Of course, in a state where Republicans are in the majority, they will try to do just the opposite. This is a natural function of politics—nothing sinister at all.
After the 2000 census, Texas gained two new seats in Congress. Democrats still held majority status in the legislature, so they redistricted in a manner most favorable to them. When Republicans took over the majority in both houses of the legislature in 2002, they decided to redistrict once again to undo some of the favorable treatment the Democrats had arranged for themselves—and had been arranging since before any of us were born.
Remember the Bruce Alger situation mentioned earlier, where Republicans just had to go along and bide their time? Did the Democrats do likewise now that the shoe was on the other foot? Not at all.
House Majority Leader Tom Delay lent his influence to help the redistricting movement, which for some reason truly irked Democrat leaders. The had a political hack named Ronnie Earle in the office of Travis County District Attorney who was always ready to abuse his power to harm Republicans, so they got him to seek an indictment of The honorable Mr. Delay. In Travis County, the odds are almost overwhelming that a jury—either a grand jury or a trial jury—is going to be loaded with Democrats, so they managed to ruin this man’s reputation with an indictment and even convict him. So much for playing nice.
While this was getting under way, the Democrats in the legislature came up with a new disruption tactic. Lacking the voting power to stop redistricting, fifty-two Democrat members of the state House of Representatives went to Oklahoma to deprive the House of a quorum. Since they were out of state, they couldn’t be served with subpoenas and forced to return. They caused the governor to have to call two special sessions to redistrict. When he called the second one, eleven Democrat senators went to New Mexico, once again disrupting orderly business by depriving the Senate of a quorum. Governor Perry had to call a third session before a Democrat senator manned up and returned to allow a quorum.

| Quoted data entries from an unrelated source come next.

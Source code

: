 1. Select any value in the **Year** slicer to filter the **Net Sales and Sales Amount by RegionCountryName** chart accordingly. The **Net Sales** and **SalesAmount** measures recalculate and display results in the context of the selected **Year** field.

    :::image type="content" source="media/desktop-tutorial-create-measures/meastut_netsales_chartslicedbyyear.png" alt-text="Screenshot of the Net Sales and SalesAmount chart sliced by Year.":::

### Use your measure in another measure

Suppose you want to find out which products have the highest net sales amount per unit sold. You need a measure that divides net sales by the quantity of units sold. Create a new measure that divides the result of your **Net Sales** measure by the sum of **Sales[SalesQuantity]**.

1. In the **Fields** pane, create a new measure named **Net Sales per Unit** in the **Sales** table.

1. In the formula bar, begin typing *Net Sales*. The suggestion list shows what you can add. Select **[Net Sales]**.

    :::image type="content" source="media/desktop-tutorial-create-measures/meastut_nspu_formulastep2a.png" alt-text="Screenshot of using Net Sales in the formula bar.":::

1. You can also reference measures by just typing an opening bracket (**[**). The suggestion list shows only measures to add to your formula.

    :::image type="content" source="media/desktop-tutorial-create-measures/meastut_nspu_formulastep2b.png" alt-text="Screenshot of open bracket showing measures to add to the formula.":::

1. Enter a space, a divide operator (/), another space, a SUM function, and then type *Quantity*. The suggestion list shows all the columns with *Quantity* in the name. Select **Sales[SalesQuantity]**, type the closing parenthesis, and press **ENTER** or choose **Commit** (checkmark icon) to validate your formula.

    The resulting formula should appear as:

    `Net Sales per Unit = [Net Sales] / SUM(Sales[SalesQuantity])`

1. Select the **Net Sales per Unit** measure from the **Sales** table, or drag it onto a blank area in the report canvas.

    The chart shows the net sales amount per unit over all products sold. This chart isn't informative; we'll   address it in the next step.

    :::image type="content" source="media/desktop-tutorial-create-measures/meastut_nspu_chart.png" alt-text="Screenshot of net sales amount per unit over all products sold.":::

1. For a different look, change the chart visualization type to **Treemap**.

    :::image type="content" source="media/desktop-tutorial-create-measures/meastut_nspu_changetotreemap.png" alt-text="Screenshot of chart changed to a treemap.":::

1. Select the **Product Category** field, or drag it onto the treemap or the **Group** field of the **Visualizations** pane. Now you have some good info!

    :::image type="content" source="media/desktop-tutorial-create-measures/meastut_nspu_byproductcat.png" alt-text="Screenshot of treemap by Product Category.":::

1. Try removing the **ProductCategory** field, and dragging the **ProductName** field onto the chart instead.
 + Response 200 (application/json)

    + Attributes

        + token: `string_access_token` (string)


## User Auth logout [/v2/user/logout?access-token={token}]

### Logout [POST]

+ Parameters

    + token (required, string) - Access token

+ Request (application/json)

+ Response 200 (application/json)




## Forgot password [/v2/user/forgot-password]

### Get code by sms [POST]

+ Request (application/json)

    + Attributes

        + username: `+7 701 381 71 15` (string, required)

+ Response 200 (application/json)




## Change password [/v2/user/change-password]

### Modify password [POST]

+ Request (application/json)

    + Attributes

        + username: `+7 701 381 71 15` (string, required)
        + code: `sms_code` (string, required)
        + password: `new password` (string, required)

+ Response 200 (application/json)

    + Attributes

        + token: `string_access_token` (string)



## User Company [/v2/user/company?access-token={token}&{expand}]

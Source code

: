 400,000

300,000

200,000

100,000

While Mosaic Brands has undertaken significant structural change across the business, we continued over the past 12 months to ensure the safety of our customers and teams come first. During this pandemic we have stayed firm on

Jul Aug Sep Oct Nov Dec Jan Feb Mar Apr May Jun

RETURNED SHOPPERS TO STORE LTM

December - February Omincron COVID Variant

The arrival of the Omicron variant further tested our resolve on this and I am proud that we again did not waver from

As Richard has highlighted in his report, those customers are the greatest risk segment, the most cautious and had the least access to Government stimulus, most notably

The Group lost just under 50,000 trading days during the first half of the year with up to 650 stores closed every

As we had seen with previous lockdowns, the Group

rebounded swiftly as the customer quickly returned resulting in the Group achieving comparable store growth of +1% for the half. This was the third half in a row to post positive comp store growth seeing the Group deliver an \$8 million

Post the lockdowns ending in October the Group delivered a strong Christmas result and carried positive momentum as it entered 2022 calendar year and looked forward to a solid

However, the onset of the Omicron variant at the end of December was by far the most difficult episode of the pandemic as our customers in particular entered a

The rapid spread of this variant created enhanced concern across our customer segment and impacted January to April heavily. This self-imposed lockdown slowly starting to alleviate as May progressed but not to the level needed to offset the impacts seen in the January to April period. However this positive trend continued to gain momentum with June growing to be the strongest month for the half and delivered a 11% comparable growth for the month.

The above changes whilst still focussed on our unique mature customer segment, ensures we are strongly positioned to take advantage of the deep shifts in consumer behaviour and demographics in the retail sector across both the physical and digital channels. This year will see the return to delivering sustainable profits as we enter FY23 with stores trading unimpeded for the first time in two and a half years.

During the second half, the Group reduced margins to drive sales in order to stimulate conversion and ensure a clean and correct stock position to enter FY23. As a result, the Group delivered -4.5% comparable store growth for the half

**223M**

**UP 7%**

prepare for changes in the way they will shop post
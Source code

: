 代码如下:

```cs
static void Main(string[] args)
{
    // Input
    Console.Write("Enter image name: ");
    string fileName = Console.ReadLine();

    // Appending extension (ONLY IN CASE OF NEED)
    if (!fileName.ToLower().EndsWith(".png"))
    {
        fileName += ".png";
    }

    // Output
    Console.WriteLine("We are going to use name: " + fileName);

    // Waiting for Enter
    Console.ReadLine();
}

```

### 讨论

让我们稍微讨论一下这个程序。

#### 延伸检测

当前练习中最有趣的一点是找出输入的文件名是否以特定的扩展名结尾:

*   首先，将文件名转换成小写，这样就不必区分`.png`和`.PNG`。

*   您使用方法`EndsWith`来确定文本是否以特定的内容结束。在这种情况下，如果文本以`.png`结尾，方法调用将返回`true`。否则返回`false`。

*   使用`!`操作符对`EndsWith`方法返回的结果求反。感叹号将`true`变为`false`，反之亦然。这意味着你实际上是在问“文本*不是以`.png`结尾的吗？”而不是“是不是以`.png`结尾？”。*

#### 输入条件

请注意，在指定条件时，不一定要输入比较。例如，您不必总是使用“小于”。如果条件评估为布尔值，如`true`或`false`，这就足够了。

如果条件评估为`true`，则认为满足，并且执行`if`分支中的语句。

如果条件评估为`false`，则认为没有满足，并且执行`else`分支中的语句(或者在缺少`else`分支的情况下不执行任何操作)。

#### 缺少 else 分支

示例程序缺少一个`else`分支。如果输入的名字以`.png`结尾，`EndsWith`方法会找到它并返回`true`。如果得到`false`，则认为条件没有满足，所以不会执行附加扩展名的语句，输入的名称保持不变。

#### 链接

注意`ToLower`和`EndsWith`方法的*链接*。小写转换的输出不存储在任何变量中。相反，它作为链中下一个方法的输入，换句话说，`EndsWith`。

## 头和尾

Texas had been a majority Republican state for a couple of decades. With only two exceptions, our governors have been Republican since 1978. We’ve had at least one Republican U.S. Senator since 1961and two since 1993. Yet it took this redistricting battle in 2003 to make our Congressional apportionment fair enough for the Republican majority to elect a majority of Republicans in our Congressional delegation.
To paraphrase an old Ray Charles song, “Now it’s whining time again . . .” Our legislature is pursuing its legal and constitutional duty to redistrict based on the 2010 census, and guess who’s whining about every move the majority makes? You guessed it—the party of the Sam Rayburn-Bruce Alger discrepancy.
One Tarrant County Senator, Wendy Davis, has led the whining. She has new sound bites for the newspaper daily and continues to threaten lawsuits to stop the will of the people from being honored.
Ø Regardless of your party affiliation, how do you feel about a party that creates districts like Sam Rayburn and Bruce Alger had and then railroads a man into prison because his party wants to bring a level playing field to the game?
Ø What do you think about a kid losing the marble game and then grabbing all the marbles and hiding them—like the fifty-two representatives and eleven senators who went and hid rather than allowing the legislative process to function?